Otros/as investigadores/as han coincidido con estos planteamientos cuando señalan que en las condiciones cubanas se le presta atención no solo al resultado sino al proceso educativo mismo, a la vez que se toma en cuenta a los sujetos que se educan y al entorno en que ello tiene lugar, es decir, escuela, docentes, familia y comunidad (Zilverstein, 2000).

Sin embargo, se ha reconocido la necesidad de formalizar los estudios de evaluación de la calidad educativa, en particular el ámbito de la Evaluación Institucional, en el que no se ha podido avanzar suficientemente a pesar de que es en las instituciones educativas donde convergen e interactúan con mayor fuerza los componentes del sistema educativo. Se ha señalado que:

(…) la evaluación de los centros educativos ha sido una preocupación permanente del Ministerio de Educación de Cuba, pero la complejidad del objeto de investigación ha imposibilitado la instrumentación masiva y permanente de las reflexiones científico-metodológicas expuestas alrededor de ella (Torres et al. 2003: 4).

Otros/as autores/as hacen referencia a limitaciones del funcionamiento escolar en el tratamiento de las diferencias.

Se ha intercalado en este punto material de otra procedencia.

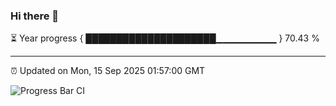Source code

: ### Hi there 👋

⏳ Year progress { █████████████████████▁▁▁▁▁▁▁▁▁ } 70.43 %

---

⏰ Updated on Mon, 15 Sep 2025 01:57:00 GMT

![Progress Bar CI](https://github.com/ZhaoGui/ZhaoGui/workflows/Progress%20Bar%20CI/badge.svg)
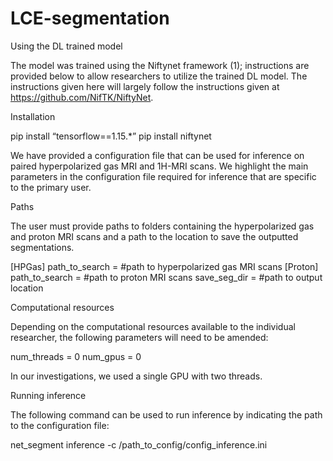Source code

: # LCE-segmentation

Using the DL trained model

The model was trained using the Niftynet framework (1); instructions are provided below to allow researchers to utilize the trained DL model. The instructions given here will largely follow the instructions given at https://github.com/NifTK/NiftyNet.

Installation 

pip install “tensorflow==1.15.*”
pip install niftynet

We have provided a configuration file that can be used for inference on paired hyperpolarized gas MRI and 1H-MRI scans. We highlight the main parameters in the configuration file required for inference that are specific to the primary user.

Paths

The user must provide paths to folders containing the hyperpolarized gas and proton MRI scans and a path to the location to save the outputted segmentations.

[HPGas]
path_to_search = #path to hyperpolarized gas MRI scans
[Proton]
path_to_search = #path to proton MRI scans
save_seg_dir = #path to output location

Computational resources

Depending on the computational resources available to the individual researcher, the following parameters will need to be amended:

num_threads = 0
num_gpus = 0
 
In our investigations, we used a single GPU with two threads.

Running inference

The following command can be used to run inference by indicating the path to the configuration file:

net_segment inference -c /path_to_config/config_inference.ini
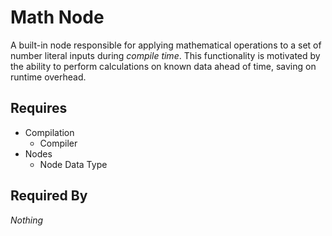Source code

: # Math Node

A built-in node responsible for applying mathematical operations to a set of number literal inputs during *compile time*. This functionality is motivated by the ability to perform calculations on known data ahead of time, saving on runtime overhead.

## Requires

- Compilation
    - Compiler
- Nodes
    - Node Data Type

## Required By

*Nothing*
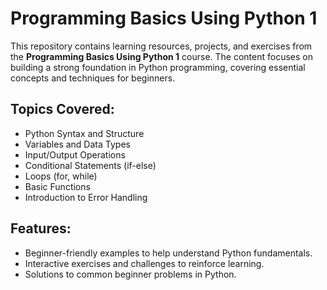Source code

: # Programming Basics Using Python 1  

This repository contains learning resources, projects, and exercises from the **Programming Basics Using Python 1** course. The content focuses on building a strong foundation in Python programming, covering essential concepts and techniques for beginners.  

## Topics Covered:  
- Python Syntax and Structure  
- Variables and Data Types  
- Input/Output Operations  
- Conditional Statements (if-else)  
- Loops (for, while)  
- Basic Functions  
- Introduction to Error Handling  

## Features:  
- Beginner-friendly examples to help understand Python fundamentals.  
- Interactive exercises and challenges to reinforce learning.  
- Solutions to common beginner problems in Python.
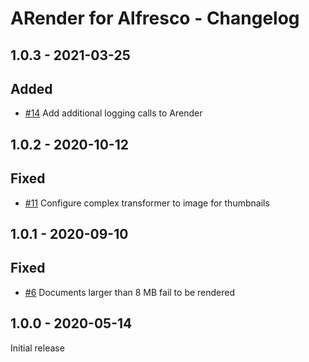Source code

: # ARender for Alfresco - Changelog

## 1.0.3 - 2021-03-25

## Added

* [#14](https://github.com/xenit-eu/Arender4Alfresco/pull/14) Add additional logging calls to Arender

## 1.0.2 - 2020-10-12

## Fixed

* [#11](https://github.com/xenit-eu/Arender4Alfresco/pull/11) Configure complex transformer to image for thumbnails

## 1.0.1 - 2020-09-10

## Fixed

* [#6](https://github.com/xenit-eu/Arender4Alfresco/pull/6) Documents larger than 8 MB fail to be rendered

## 1.0.0 - 2020-05-14

Initial release
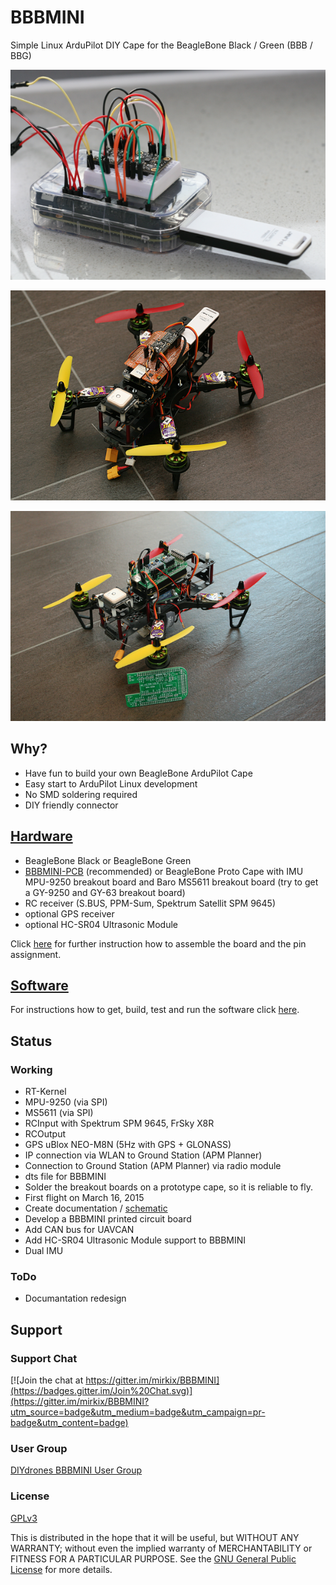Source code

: # BBBMINI

Simple Linux ArduPilot DIY Cape for the BeagleBone Black / Green  (BBB / BBG)

![alt text](doc/pic/bbbmini.png "BBBMINI breadboard")

![alt text](doc/pic/bbbminiquad.png "BBBMINI Quad")

![alt text](doc/pic/bbbminipcbquad.png "BBBMINI Quad")

## Why?
* Have fun to build your own BeagleBone ArduPilot Cape
* Easy start to ArduPilot Linux development
* No SMD soldering required
* DIY friendly connector

## [Hardware](doc/hardware/hardware.md)
* BeagleBone Black or BeagleBone Green
* [BBBMINI-PCB](https://github.com/mirkix/BBBMINI-PCB) (recommended) or BeagleBone Proto Cape with IMU MPU-9250 breakout board and Baro MS5611 breakout board (try to get a GY-9250 and GY-63 breakout board)
* RC receiver (S.BUS, PPM-Sum, Spektrum Satellit SPM 9645)
* optional GPS receiver
* optional HC-SR04 Ultrasonic Module

Click [here](doc/hardware/hardware.md) for further instruction how to assemble the board and the pin assignment.

## [Software](doc/software/software.md)
For instructions how to get, build, test and run the software click [here](doc/software/software.md).

## 

## Status

### Working
* RT-Kernel
* MPU-9250 (via SPI)
* MS5611 (via SPI)
* RCInput with Spektrum SPM 9645, FrSky X8R
* RCOutput
* GPS uBlox NEO-M8N (5Hz with GPS + GLONASS)
* IP connection via WLAN to Ground Station (APM Planner) 
* Connection to Ground Station (APM Planner) via radio module
* dts file for BBBMINI
* Solder the breakout boards on a prototype cape, so it is reliable to fly.
* First flight on March 16, 2015
* Create documentation / [schematic](https://github.com/mirkix/BBBMINI-PCB/blob/master/schematic/bbbmini.pdf)
* Develop a BBBMINI printed circuit board
* Add CAN bus for UAVCAN
* Add HC-SR04 Ultrasonic Module support to BBBMINI
* Dual IMU

### ToDo
* Documantation redesign 

## Support

### Support Chat

[![Join the chat at https://gitter.im/mirkix/BBBMINI](https://badges.gitter.im/Join%20Chat.svg)](https://gitter.im/mirkix/BBBMINI?utm_source=badge&utm_medium=badge&utm_campaign=pr-badge&utm_content=badge)

### User Group

[DIYdrones BBBMINI User Group](http://diydrones.com/group/bbbmini)

### License

[GPLv3](http://www.gnu.org/licenses/gpl.html)

This is distributed in the hope that it will be useful, but WITHOUT ANY WARRANTY; without even the implied warranty of MERCHANTABILITY or FITNESS FOR A PARTICULAR PURPOSE. See the [GNU General Public License](http://www.gnu.org/licenses/gpl.html) for more details.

Por ejemplo, la investigadora Yisel Rivero señala que “(…) el escenario educativo cubano aún continúa operando con la difusión de una cultura común que logre ciudadanos con identidades genéricas y universales” (Rivero, 2015: 301). Esta autora revisa un conjunto de investigaciones y publicaciones en las cuales se evidencia como:

(…) el sistema educativo cubano durante muchos años ha funcionado con una concepción homogénea a partir de concebir el grupo clase como una amalgama análoga. (…) tal concepción de homogeneidad de los grupos-clase se ha arraigado con tal fuerza en el imaginario social que muchas personas, incluidos los docentes, al oír hablar de diversidad o de pedagogía de la diversidad en la escuela, lo asocian a la enseñanza especial. Esa es la visión que todavía predomina en el contexto educativo (López, 2002, c.p. Rivero, 2015: 301).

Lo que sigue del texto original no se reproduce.